Let $X \sim \ContinuousUniform a b$ for some $a, b \in \R$ denote the continuous uniform distribution on the interval $\closedint a b$.

Then the moment generating function of $X$ is given by:

$\map {M_X} t = \begin {cases} \dfrac {e^{t b} - e^{t a} } {t \paren {b - a} } & t \ne 0 \\ 1 & t = 0 \end{cases}$


Proof

From the definition of the continuous uniform distribution, $X$ has probability density function:

$\map {f_X} x = \begin{cases} \dfrac 1 {b - a} & a \le x \le b \\ 0 & \text{otherwise} \end{cases}$


From the definition of a moment generating function:

$\ds \map {M_X} t = \expect {e^{t X} } = \int_{-\infty}^\infty e^{t x} \map {f_X} x \rd x$

where $\expect \cdot$ denotes expectation.
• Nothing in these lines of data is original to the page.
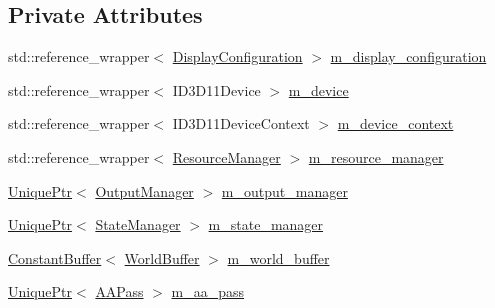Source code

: \subsection*{Private Attributes}
\begin{DoxyCompactItemize}
\item 
std\+::reference\+\_\+wrapper$<$ \mbox{\hyperlink{classmage_1_1rendering_1_1_display_configuration}{Display\+Configuration}} $>$ \mbox{\hyperlink{classmage_1_1rendering_1_1_renderer_1_1_impl_a10cf7a42791591339e7abae67e1a0624}{m\+\_\+display\+\_\+configuration}}
\item 
std\+::reference\+\_\+wrapper$<$ I\+D3\+D11\+Device $>$ \mbox{\hyperlink{classmage_1_1rendering_1_1_renderer_1_1_impl_acbd7937a78edf6a8c3f24fc0a300216b}{m\+\_\+device}}
\item 
std\+::reference\+\_\+wrapper$<$ I\+D3\+D11\+Device\+Context $>$ \mbox{\hyperlink{classmage_1_1rendering_1_1_renderer_1_1_impl_a4ab027121f4d0fd9ab8f35f5d2fcfca6}{m\+\_\+device\+\_\+context}}
\item 
std\+::reference\+\_\+wrapper$<$ \mbox{\hyperlink{classmage_1_1rendering_1_1_resource_manager}{Resource\+Manager}} $>$ \mbox{\hyperlink{classmage_1_1rendering_1_1_renderer_1_1_impl_a4e128f17ff567e4af890c730c6357c94}{m\+\_\+resource\+\_\+manager}}
\item 
\mbox{\hyperlink{namespacemage_a3316d7143a973e37adf1110f2e80ca31}{Unique\+Ptr}}$<$ \mbox{\hyperlink{classmage_1_1rendering_1_1_output_manager}{Output\+Manager}} $>$ \mbox{\hyperlink{classmage_1_1rendering_1_1_renderer_1_1_impl_a177cc2fc2cab6c39fc26046e1bea8b97}{m\+\_\+output\+\_\+manager}}
\item 
\mbox{\hyperlink{namespacemage_a3316d7143a973e37adf1110f2e80ca31}{Unique\+Ptr}}$<$ \mbox{\hyperlink{classmage_1_1rendering_1_1_state_manager}{State\+Manager}} $>$ \mbox{\hyperlink{classmage_1_1rendering_1_1_renderer_1_1_impl_a403fbd5958b798e426683c6d671b056c}{m\+\_\+state\+\_\+manager}}
\item 
\mbox{\hyperlink{classmage_1_1rendering_1_1_constant_buffer}{Constant\+Buffer}}$<$ \mbox{\hyperlink{structmage_1_1rendering_1_1_world_buffer}{World\+Buffer}} $>$ \mbox{\hyperlink{classmage_1_1rendering_1_1_renderer_1_1_impl_ab108fbff123947defcc47f8cf53425e0}{m\+\_\+world\+\_\+buffer}}
\item 
\mbox{\hyperlink{namespacemage_a3316d7143a973e37adf1110f2e80ca31}{Unique\+Ptr}}$<$ \mbox{\hyperlink{classmage_1_1rendering_1_1_a_a_pass}{A\+A\+Pass}} $>$ \mbox{\hyperlink{classmage_1_1rendering_1_1_renderer_1_1_impl_aeb6351e4bacece7f3682685d74593d18}{m\+\_\+aa\+\_\+pass}}

\end{DoxyCompactItemize}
First, consider the case $t \ne 0$.

Then:

\(\ds \map {M_X} t\) \(=\) \(\ds \int_{-\infty}^a 0 e^{t x} \rd x + \int_a^b \frac{ e^{t x} } {b - a} \rd x + \int_b^\infty 0 e^{t x} \rd x\)
\(\ds \) \(=\) \(\ds \intlimits {\frac {e^{t x} } {t \paren {b - a} } } a b\) Primitive of $e^{a x}$, Fundamental Theorem of Calculus
\(\ds \) \(=\) \(\ds \frac {e^{t b} - e^{t a} } {t \paren {b - a} }\)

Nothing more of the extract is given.